__Input__
·····

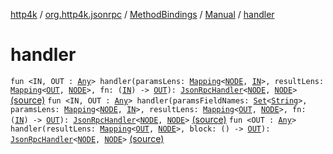 [http4k](../../../index.md) / [org.http4k.jsonrpc](../../index.md) / [MethodBindings](../index.md) / [Manual](index.md) / [handler](./handler.md)

# handler

`fun <IN, OUT : `[`Any`](https://kotlinlang.org/api/latest/jvm/stdlib/kotlin/-any/index.html)`> handler(paramsLens: `[`Mapping`](../../-mapping/index.md)`<`[`NODE`](index.md#NODE)`, `[`IN`](handler.md#IN)`>, resultLens: `[`Mapping`](../../-mapping/index.md)`<`[`OUT`](handler.md#OUT)`, `[`NODE`](index.md#NODE)`>, fn: (`[`IN`](handler.md#IN)`) -> `[`OUT`](handler.md#OUT)`): `[`JsonRpcHandler`](../../-json-rpc-handler.md)`<`[`NODE`](index.md#NODE)`, `[`NODE`](index.md#NODE)`>` [(source)](https://github.com/http4k/http4k/blob/master/http4k-jsonrpc/src/main/kotlin/org/http4k/jsonrpc/MethodBindings.kt#L21)
`fun <IN, OUT : `[`Any`](https://kotlinlang.org/api/latest/jvm/stdlib/kotlin/-any/index.html)`> handler(paramsFieldNames: `[`Set`](https://kotlinlang.org/api/latest/jvm/stdlib/kotlin.collections/-set/index.html)`<`[`String`](https://kotlinlang.org/api/latest/jvm/stdlib/kotlin/-string/index.html)`>, paramsLens: `[`Mapping`](../../-mapping/index.md)`<`[`NODE`](index.md#NODE)`, `[`IN`](handler.md#IN)`>, resultLens: `[`Mapping`](../../-mapping/index.md)`<`[`OUT`](handler.md#OUT)`, `[`NODE`](index.md#NODE)`>, fn: (`[`IN`](handler.md#IN)`) -> `[`OUT`](handler.md#OUT)`): `[`JsonRpcHandler`](../../-json-rpc-handler.md)`<`[`NODE`](index.md#NODE)`, `[`NODE`](index.md#NODE)`>` [(source)](https://github.com/http4k/http4k/blob/master/http4k-jsonrpc/src/main/kotlin/org/http4k/jsonrpc/MethodBindings.kt#L26)
`fun <OUT : `[`Any`](https://kotlinlang.org/api/latest/jvm/stdlib/kotlin/-any/index.html)`> handler(resultLens: `[`Mapping`](../../-mapping/index.md)`<`[`OUT`](handler.md#OUT)`, `[`NODE`](index.md#NODE)`>, block: () -> `[`OUT`](handler.md#OUT)`): `[`JsonRpcHandler`](../../-json-rpc-handler.md)`<`[`NODE`](index.md#NODE)`, `[`NODE`](index.md#NODE)`>` [(source)](https://github.com/http4k/http4k/blob/master/http4k-jsonrpc/src/main/kotlin/org/http4k/jsonrpc/MethodBindings.kt#L32)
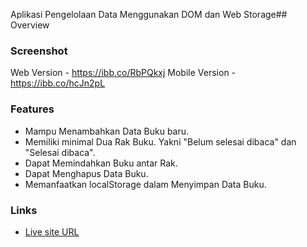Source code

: Aplikasi Pengelolaan Data Menggunakan DOM dan Web Storage## Overview

### Screenshot

Web Version - https://ibb.co/RbPQkxj
Mobile Version - https://ibb.co/hcJn2pL

### Features

- Mampu Menambahkan Data Buku baru.
- Memiliki minimal Dua Rak Buku. Yakni "Belum selesai dibaca" dan "Selesai dibaca".
- Dapat Memindahkan Buku antar Rak.
- Dapat Menghapus Data Buku.
- Memanfaatkan localStorage dalam Menyimpan Data Buku.

### Links

- [Live site URL](https://drunkenbtterfly.github.io/bookself/)
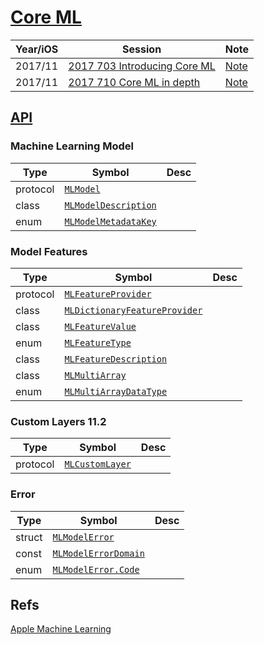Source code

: 
# [Core ML](https://developer.apple.com/documentation/coreml)

Year/iOS| Session | Note
--|--|--
2017/11|[2017 703 Introducing Core ML](https://developer.apple.com/videos/play/wwdc2017/703/)| [Note](2017-703-introducing-core-ml)
2017/11|[2017 710 Core ML in depth](https://developer.apple.com/videos/play/wwdc2017/710/)|[Note](2017-710-core-ml-in-depth)


## [API](https://developer.apple.com/documentation/coreml/core_ml_api)

### Machine Learning Model

Type|Symbol|Desc
--|--|--
protocol|[`MLModel`](https://developer.apple.com/documentation/coreml/mlmodel)
class|[`MLModelDescription`](https://developer.apple.com/documentation/coreml/mlmodeldescription)
enum|[`MLModelMetadataKey`](https://developer.apple.com/documentation/coreml/mlmodelmetadatakey)

### Model Features

Type|Symbol|Desc
--|--|--
protocol|[`MLFeatureProvider`](https://developer.apple.com/documentation/coreml/mlfeatureprovider)
class|[`MLDictionaryFeatureProvider`](https://developer.apple.com/documentation/coreml/mldictionaryfeatureprovider)
class|[`MLFeatureValue`](https://developer.apple.com/documentation/coreml/mlfeaturevalue)
enum|[`MLFeatureType`](https://developer.apple.com/documentation/coreml/mlfeaturetype)
class| [`MLFeatureDescription`](https://developer.apple.com/documentation/coreml/mlfeaturedescription)
class |[`MLMultiArray`](https://developer.apple.com/documentation/coreml/mlmultiarray)
enum| [`MLMultiArrayDataType`](https://developer.apple.com/documentation/coreml/mlmultiarraydatatype)



### Custom Layers 11.2

Type|Symbol|Desc
--|--|--
protocol|[`MLCustomLayer`](https://developer.apple.com/documentation/coreml/mlcustomlayer)


### Error

Type|Symbol|Desc
--|--|--
struct|[`MLModelError`](https://developer.apple.com/documentation/coreml/mlmodelerror)
const|[`MLModelErrorDomain`](https://developer.apple.com/documentation/coreml/mlmodelerrordomain)
enum|[`MLModelError.Code`](https://developer.apple.com/documentation/coreml/mlmodelerror.code)


## Refs


[Apple Machine Learning](https://developer.apple.com/machine-learning/)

·····

__What you should do__
Word for word, return the listing above; the pictures do not belong in the copy.

__Task response__
 [http4k](../../../index.md) / [org.http4k.jsonrpc](../../index.md) / [MethodBindings](../index.md) / [Manual](index.md) / [handler](./handler.md)

# handler

`fun <IN, OUT : `[`Any`](https://kotlinlang.org/api/latest/jvm/stdlib/kotlin/-any/index.html)`> handler(paramsLens: `[`Mapping`](../../-mapping/index.md)`<`[`NODE`](index.md#NODE)`, `[`IN`](handler.md#IN)`>, resultLens: `[`Mapping`](../../-mapping/index.md)`<`[`OUT`](handler.md#OUT)`, `[`NODE`](index.md#NODE)`>, fn: (`[`IN`](handler.md#IN)`) -> `[`OUT`](handler.md#OUT)`): `[`JsonRpcHandler`](../../-json-rpc-handler.md)`<`[`NODE`](index.md#NODE)`, `[`NODE`](index.md#NODE)`>` [(source)](https://github.com/http4k/http4k/blob/master/http4k-jsonrpc/src/main/kotlin/org/http4k/jsonrpc/MethodBindings.kt#L21)
`fun <IN, OUT : `[`Any`](https://kotlinlang.org/api/latest/jvm/stdlib/kotlin/-any/index.html)`> handler(paramsFieldNames: `[`Set`](https://kotlinlang.org/api/latest/jvm/stdlib/kotlin.collections/-set/index.html)`<`[`String`](https://kotlinlang.org/api/latest/jvm/stdlib/kotlin/-string/index.html)`>, paramsLens: `[`Mapping`](../../-mapping/index.md)`<`[`NODE`](index.md#NODE)`, `[`IN`](handler.md#IN)`>, resultLens: `[`Mapping`](../../-mapping/index.md)`<`[`OUT`](handler.md#OUT)`, `[`NODE`](index.md#NODE)`>, fn: (`[`IN`](handler.md#IN)`) -> `[`OUT`](handler.md#OUT)`): `[`JsonRpcHandler`](../../-json-rpc-handler.md)`<`[`NODE`](index.md#NODE)`, `[`NODE`](index.md#NODE)`>` [(source)](https://github.com/http4k/http4k/blob/master/http4k-jsonrpc/src/main/kotlin/org/http4k/jsonrpc/MethodBindings.kt#L26)
`fun <OUT : `[`Any`](https://kotlinlang.org/api/latest/jvm/stdlib/kotlin/-any/index.html)`> handler(resultLens: `[`Mapping`](../../-mapping/index.md)`<`[`OUT`](handler.md#OUT)`, `[`NODE`](index.md#NODE)`>, block: () -> `[`OUT`](handler.md#OUT)`): `[`JsonRpcHandler`](../../-json-rpc-handler.md)`<`[`NODE`](index.md#NODE)`, `[`NODE`](index.md#NODE)`>` [(source)](https://github.com/http4k/http4k/blob/master/http4k-jsonrpc/src/main/kotlin/org/http4k/jsonrpc/MethodBindings.kt#L32)
Source code

: Aplikasi Pengelolaan Data Menggunakan DOM dan Web Storage## Overview

### Screenshot

Web Version - https://ibb.co/RbPQkxj
Mobile Version - https://ibb.co/hcJn2pL

### Features

- Mampu Menambahkan Data Buku baru.
- Memiliki minimal Dua Rak Buku. Yakni "Belum selesai dibaca" dan "Selesai dibaca".
- Dapat Memindahkan Buku antar Rak.
- Dapat Menghapus Data Buku.
- Memanfaatkan localStorage dalam Menyimpan Data Buku.

### Links

- [Live site URL](https://drunkenbtterfly.github.io/bookself/)
Source code

: 
# [Core ML](https://developer.apple.com/documentation/coreml)

Year/iOS| Session | Note
--|--|--
2017/11|[2017 703 Introducing Core ML](https://developer.apple.com/videos/play/wwdc2017/703/)| [Note](2017-703-introducing-core-ml)
2017/11|[2017 710 Core ML in depth](https://developer.apple.com/videos/play/wwdc2017/710/)|[Note](2017-710-core-ml-in-depth)


## [API](https://developer.apple.com/documentation/coreml/core_ml_api)

### Machine Learning Model

Type|Symbol|Desc
--|--|--
protocol|[`MLModel`](https://developer.apple.com/documentation/coreml/mlmodel)
class|[`MLModelDescription`](https://developer.apple.com/documentation/coreml/mlmodeldescription)
enum|[`MLModelMetadataKey`](https://developer.apple.com/documentation/coreml/mlmodelmetadatakey)

### Model Features

Type|Symbol|Desc
--|--|--
protocol|[`MLFeatureProvider`](https://developer.apple.com/documentation/coreml/mlfeatureprovider)
class|[`MLDictionaryFeatureProvider`](https://developer.apple.com/documentation/coreml/mldictionaryfeatureprovider)
class|[`MLFeatureValue`](https://developer.apple.com/documentation/coreml/mlfeaturevalue)
enum|[`MLFeatureType`](https://developer.apple.com/documentation/coreml/mlfeaturetype)
class| [`MLFeatureDescription`](https://developer.apple.com/documentation/coreml/mlfeaturedescription)
class |[`MLMultiArray`](https://developer.apple.com/documentation/coreml/mlmultiarray)
enum| [`MLMultiArrayDataType`](https://developer.apple.com/documentation/coreml/mlmultiarraydatatype)



### Custom Layers 11.2

Type|Symbol|Desc
--|--|--
protocol|[`MLCustomLayer`](https://developer.apple.com/documentation/coreml/mlcustomlayer)


### Error

Type|Symbol|Desc
--|--|--
struct|[`MLModelError`](https://developer.apple.com/documentation/coreml/mlmodelerror)
const|[`MLModelErrorDomain`](https://developer.apple.com/documentation/coreml/mlmodelerrordomain)
enum|[`MLModelError.Code`](https://developer.apple.com/documentation/coreml/mlmodelerror.code)


## Refs


[Apple Machine Learning](https://developer.apple.com/machine-learning/)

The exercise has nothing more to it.